Digitalization is changing the way business is done and affects companies from every industry and consumers in the whole world. The main goal of digitalization is the transformation of analogue values into digital formats. Due to this transformation more and more data is created in the world. This is highlighted by a recent study of the International Data Corporation (IDC), which forecasts an increase of the worldwide amount of data from 33 zettabyte in 2018 to 175 zettabyte in 2025.

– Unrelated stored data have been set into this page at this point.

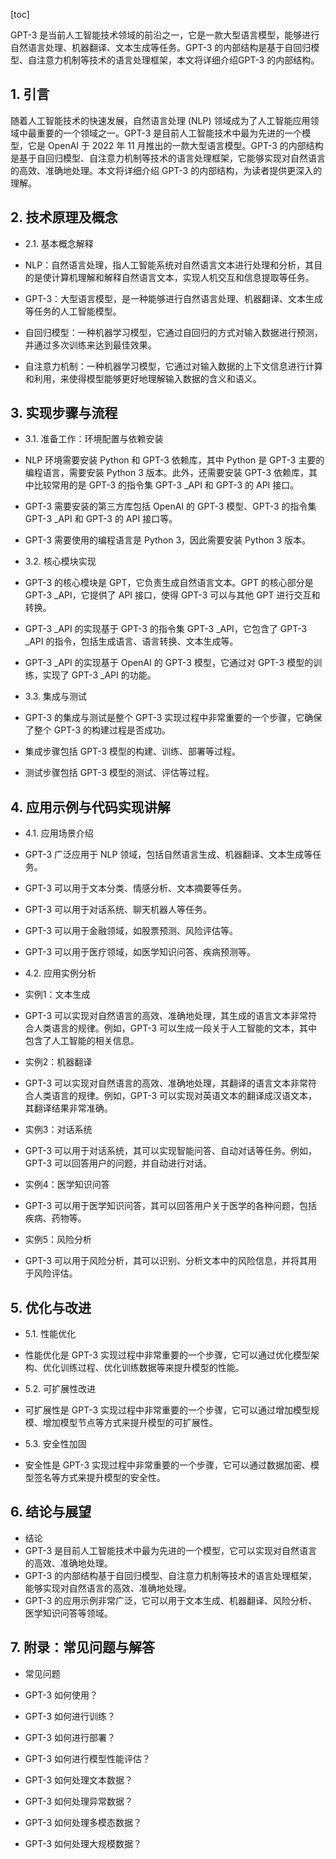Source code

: 
[toc]                    
                
                
GPT-3 是当前人工智能技术领域的前沿之一，它是一款大型语言模型，能够进行自然语言处理、机器翻译、文本生成等任务。GPT-3 的内部结构是基于自回归模型、自注意力机制等技术的语言处理框架，本文将详细介绍GPT-3 的内部结构。

## 1. 引言

随着人工智能技术的快速发展，自然语言处理 (NLP) 领域成为了人工智能应用领域中最重要的一个领域之一。GPT-3 是目前人工智能技术中最为先进的一个模型，它是 OpenAI 于 2022 年 11 月推出的一款大型语言模型。GPT-3 的内部结构是基于自回归模型、自注意力机制等技术的语言处理框架，它能够实现对自然语言的高效、准确地处理。本文将详细介绍 GPT-3 的内部结构，为读者提供更深入的理解。

## 2. 技术原理及概念

- 2.1. 基本概念解释

- NLP：自然语言处理，指人工智能系统对自然语言文本进行处理和分析，其目的是使计算机理解和解释自然语言文本，实现人机交互和信息提取等任务。
- GPT-3：大型语言模型，是一种能够进行自然语言处理、机器翻译、文本生成等任务的人工智能模型。
- 自回归模型：一种机器学习模型，它通过自回归的方式对输入数据进行预测，并通过多次训练来达到最佳效果。
- 自注意力机制：一种机器学习模型，它通过对输入数据的上下文信息进行计算和利用，来使得模型能够更好地理解输入数据的含义和语义。

## 3. 实现步骤与流程

- 3.1. 准备工作：环境配置与依赖安装

- NLP 环境需要安装 Python 和 GPT-3 依赖库，其中 Python 是 GPT-3 主要的编程语言，需要安装 Python 3 版本。此外，还需要安装 GPT-3 依赖库，其中比较常用的是 GPT-3 的指令集 GPT-3 _API 和 GPT-3 的 API 接口。
- GPT-3 需要安装的第三方库包括 OpenAI 的 GPT-3 模型、GPT-3 的指令集 GPT-3 _API 和 GPT-3 的 API 接口等。
- GPT-3 需要使用的编程语言是 Python 3，因此需要安装 Python 3 版本。

- 3.2. 核心模块实现

- GPT-3 的核心模块是 GPT，它负责生成自然语言文本。GPT 的核心部分是 GPT-3 _API，它提供了 API 接口，使得 GPT-3 可以与其他 GPT 进行交互和转换。
- GPT-3 _API 的实现基于 GPT-3 的指令集 GPT-3 _API，它包含了 GPT-3 _API 的指令，包括生成语言、语言转换、文本生成等。

- GPT-3 _API 的实现基于 OpenAI 的 GPT-3 模型，它通过对 GPT-3 模型的训练，实现了 GPT-3 _API 的功能。

- 3.3. 集成与测试

- GPT-3 的集成与测试是整个 GPT-3 实现过程中非常重要的一个步骤，它确保了整个 GPT-3 的构建过程是否成功。
- 集成步骤包括 GPT-3 模型的构建、训练、部署等过程。
- 测试步骤包括 GPT-3 模型的测试、评估等过程。

## 4. 应用示例与代码实现讲解

- 4.1. 应用场景介绍

- GPT-3 广泛应用于 NLP 领域，包括自然语言生成、机器翻译、文本生成等任务。
- GPT-3 可以用于文本分类、情感分析、文本摘要等任务。
- GPT-3 可以用于对话系统、聊天机器人等任务。

- GPT-3 可以用于金融领域，如股票预测、风险评估等。
- GPT-3 可以用于医疗领域，如医学知识问答、疾病预测等。

- 4.2. 应用实例分析

- 实例1：文本生成

- GPT-3 可以实现对自然语言的高效、准确地处理，其生成的语言文本非常符合人类语言的规律。例如，GPT-3 可以生成一段关于人工智能的文本，其中包含了人工智能的相关信息。

- 实例2：机器翻译

- GPT-3 可以实现对自然语言的高效、准确地处理，其翻译的语言文本非常符合人类语言的规律。例如，GPT-3 可以实现对英语文本的翻译成汉语文本，其翻译结果非常准确。

- 实例3：对话系统

- GPT-3 可以用于对话系统，其可以实现智能问答、自动对话等任务。例如，GPT-3 可以回答用户的问题，并自动进行对话。

- 实例4：医学知识问答

- GPT-3 可以用于医学知识问答，其可以回答用户关于医学的各种问题，包括疾病、药物等。

- 实例5：风险分析

- GPT-3 可以用于风险分析，其可以识别、分析文本中的风险信息，并将其用于风险评估。

## 5. 优化与改进

- 5.1. 性能优化

- 性能优化是 GPT-3 实现过程中非常重要的一个步骤，它可以通过优化模型架构、优化训练过程、优化训练数据等来提升模型的性能。
- 5.2. 可扩展性改进

- 可扩展性是 GPT-3 实现过程中非常重要的一个步骤，它可以通过增加模型规模、增加模型节点等方式来提升模型的可扩展性。
- 5.3. 安全性加固

- 安全性是 GPT-3 实现过程中非常重要的一个步骤，它可以通过数据加密、模型签名等方式来提升模型的安全性。

## 6. 结论与展望

- 结论
- GPT-3 是目前人工智能技术中最为先进的一个模型，它可以实现对自然语言的高效、准确地处理。
- GPT-3 的内部结构基于自回归模型、自注意力机制等技术的语言处理框架，能够实现对自然语言的高效、准确地处理。
- GPT-3 的应用示例非常广泛，它可以用于文本生成、机器翻译、风险分析、医学知识问答等领域。

## 7. 附录：常见问题与解答

- 常见问题
- GPT-3 如何使用？
- GPT-3 如何进行训练？
- GPT-3 如何进行部署？
- GPT-3 如何进行模型性能评估？

- GPT-3 如何处理文本数据？
- GPT-3 如何处理异常数据？
- GPT-3 如何处理多模态数据？
- GPT-3 如何处理大规模数据？

##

The effect of digitalization is particularly noticeable within companies. Most of these companies’ business processes are performed using IT. Because of this the majority of process relevant information exists in a digital format and can only be accessed using IT. This data usually contains information which has to be accessed by internal auditing as part of their audits. This is for example data which has been created as part of a business process. One major part of audits that are conducted is still the drawing of a sample from the data to evaluate which is mainly done due to the large amount of data. The findings which are based on the drawn sample are then used as findings for the complete dataset. This carries the so-called “sampling risk” which means that there could be potential problems in the data which was not part of the sample. To remove this “sampling risk” and to assure validity of the audit results and thus better protect companies, new data science approaches which are able to consider the complete data of a business process for an audit have to be pursued.

Goal and Approach

The goal of the research cooperation DIfA (Data Intelligence for Audit) is to develop data-driven methods and approaches for internal auditing, which enable the identification of process weaknesses, inconsistencies, manipulations and fraud in business processes. With this the transition from a sampling based audit approach to a full population testing is supported and it is shown how new data science approaches can be applied within an internal auditing context.

Since internal auditing is considering both structured data (e.g. database-tables) as well as unstructured data (e.g. pdf-documents), the approach to address the research goal is broken down into the hypothesis-free analysis of structured data as well as natural language processing for the analysis of unstructured data.

The research project DIfA is realized in cooperation with Volkswagen AG and is set to take three years. During this time students will have the opportunity to write bachelor’s and master’s theses within the project.